** Supplied material follows **

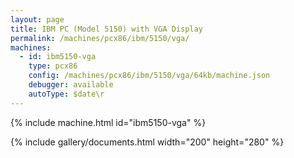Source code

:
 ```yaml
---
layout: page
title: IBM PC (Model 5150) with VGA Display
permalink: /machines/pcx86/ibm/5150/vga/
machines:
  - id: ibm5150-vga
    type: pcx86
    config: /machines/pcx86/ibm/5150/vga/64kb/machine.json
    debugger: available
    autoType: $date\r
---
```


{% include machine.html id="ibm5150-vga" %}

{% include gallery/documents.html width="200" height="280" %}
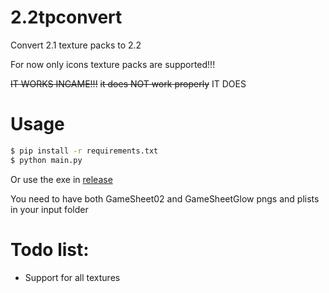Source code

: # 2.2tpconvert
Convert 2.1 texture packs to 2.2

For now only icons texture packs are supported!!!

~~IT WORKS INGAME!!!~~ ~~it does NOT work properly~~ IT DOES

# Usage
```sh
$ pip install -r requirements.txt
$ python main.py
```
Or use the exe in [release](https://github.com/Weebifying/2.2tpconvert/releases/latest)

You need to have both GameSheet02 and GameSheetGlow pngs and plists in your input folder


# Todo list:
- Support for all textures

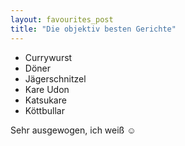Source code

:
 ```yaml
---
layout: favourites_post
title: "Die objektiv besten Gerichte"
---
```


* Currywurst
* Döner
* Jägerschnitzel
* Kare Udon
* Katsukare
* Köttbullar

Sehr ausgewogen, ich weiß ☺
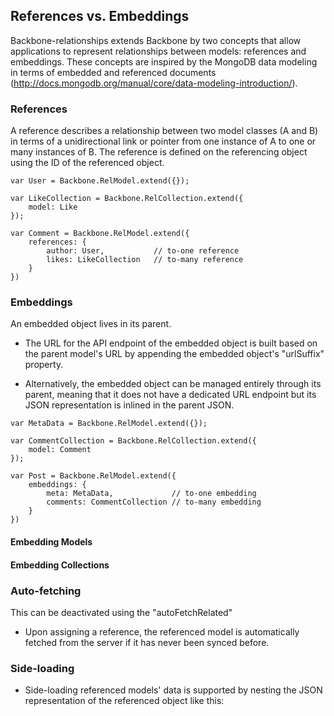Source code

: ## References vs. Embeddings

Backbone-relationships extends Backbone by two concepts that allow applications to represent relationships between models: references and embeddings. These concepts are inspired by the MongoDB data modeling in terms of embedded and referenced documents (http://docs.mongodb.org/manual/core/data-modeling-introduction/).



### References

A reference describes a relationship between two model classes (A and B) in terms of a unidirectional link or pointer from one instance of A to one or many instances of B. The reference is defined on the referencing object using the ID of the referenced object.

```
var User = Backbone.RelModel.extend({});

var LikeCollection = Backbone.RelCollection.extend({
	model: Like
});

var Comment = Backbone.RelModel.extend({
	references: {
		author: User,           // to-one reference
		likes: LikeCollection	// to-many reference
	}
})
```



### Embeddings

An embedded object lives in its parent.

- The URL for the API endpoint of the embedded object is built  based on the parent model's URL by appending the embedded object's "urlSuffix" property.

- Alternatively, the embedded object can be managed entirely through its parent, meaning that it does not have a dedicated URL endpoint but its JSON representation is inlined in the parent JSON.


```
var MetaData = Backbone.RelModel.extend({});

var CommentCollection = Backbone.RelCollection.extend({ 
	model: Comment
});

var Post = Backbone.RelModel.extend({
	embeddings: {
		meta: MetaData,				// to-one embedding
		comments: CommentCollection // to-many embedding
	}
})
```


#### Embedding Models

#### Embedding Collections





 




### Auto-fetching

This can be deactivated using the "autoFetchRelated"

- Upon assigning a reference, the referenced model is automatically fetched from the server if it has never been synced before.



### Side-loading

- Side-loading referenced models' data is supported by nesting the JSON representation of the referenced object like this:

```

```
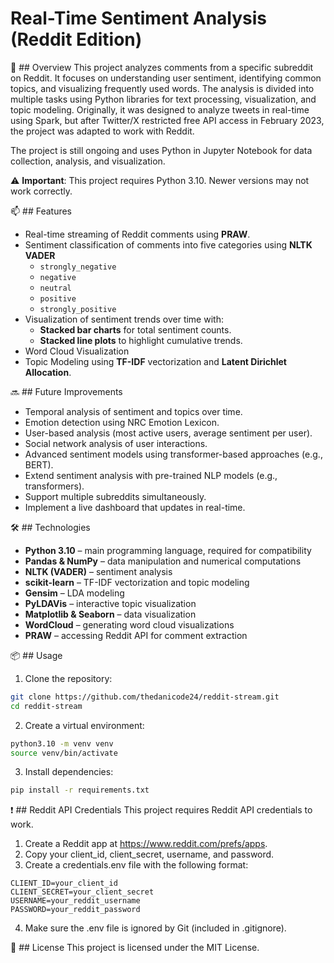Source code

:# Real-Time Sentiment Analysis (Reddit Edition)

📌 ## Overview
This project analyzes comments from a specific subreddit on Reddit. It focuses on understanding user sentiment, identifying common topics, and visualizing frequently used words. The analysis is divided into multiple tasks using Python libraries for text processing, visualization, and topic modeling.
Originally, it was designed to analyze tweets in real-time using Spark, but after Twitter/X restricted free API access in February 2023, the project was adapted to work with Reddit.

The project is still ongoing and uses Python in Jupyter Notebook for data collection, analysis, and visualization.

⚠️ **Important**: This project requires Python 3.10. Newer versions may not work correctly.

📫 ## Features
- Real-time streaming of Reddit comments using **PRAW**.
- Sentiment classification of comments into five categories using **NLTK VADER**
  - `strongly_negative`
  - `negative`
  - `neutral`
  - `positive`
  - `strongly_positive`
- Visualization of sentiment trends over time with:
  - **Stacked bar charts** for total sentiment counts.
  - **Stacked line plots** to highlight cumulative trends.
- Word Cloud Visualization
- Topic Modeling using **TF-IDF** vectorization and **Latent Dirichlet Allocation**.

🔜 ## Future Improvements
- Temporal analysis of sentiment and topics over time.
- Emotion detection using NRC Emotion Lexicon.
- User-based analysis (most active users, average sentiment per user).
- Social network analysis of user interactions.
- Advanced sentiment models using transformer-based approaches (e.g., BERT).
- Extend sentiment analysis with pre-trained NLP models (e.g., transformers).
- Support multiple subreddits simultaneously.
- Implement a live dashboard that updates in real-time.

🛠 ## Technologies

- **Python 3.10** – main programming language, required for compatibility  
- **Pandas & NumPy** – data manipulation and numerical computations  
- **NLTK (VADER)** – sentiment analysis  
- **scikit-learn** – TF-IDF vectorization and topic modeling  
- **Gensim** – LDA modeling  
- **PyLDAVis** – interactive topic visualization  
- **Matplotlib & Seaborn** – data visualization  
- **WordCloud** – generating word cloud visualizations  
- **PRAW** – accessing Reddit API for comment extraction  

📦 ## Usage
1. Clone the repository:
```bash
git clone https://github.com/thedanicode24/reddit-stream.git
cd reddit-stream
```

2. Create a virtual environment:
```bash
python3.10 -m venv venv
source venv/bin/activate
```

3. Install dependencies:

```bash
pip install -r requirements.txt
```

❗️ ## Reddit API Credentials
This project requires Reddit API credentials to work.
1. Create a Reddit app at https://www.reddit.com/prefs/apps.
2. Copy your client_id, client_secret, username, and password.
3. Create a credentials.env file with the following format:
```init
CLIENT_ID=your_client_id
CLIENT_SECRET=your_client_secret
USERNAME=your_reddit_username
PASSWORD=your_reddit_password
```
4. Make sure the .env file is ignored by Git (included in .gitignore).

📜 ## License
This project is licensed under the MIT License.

** End of Supplied material **

§ Activity
In the listing above, how many lines include the string "requirements"? Reply with the number alone.

§ Solution to this task
2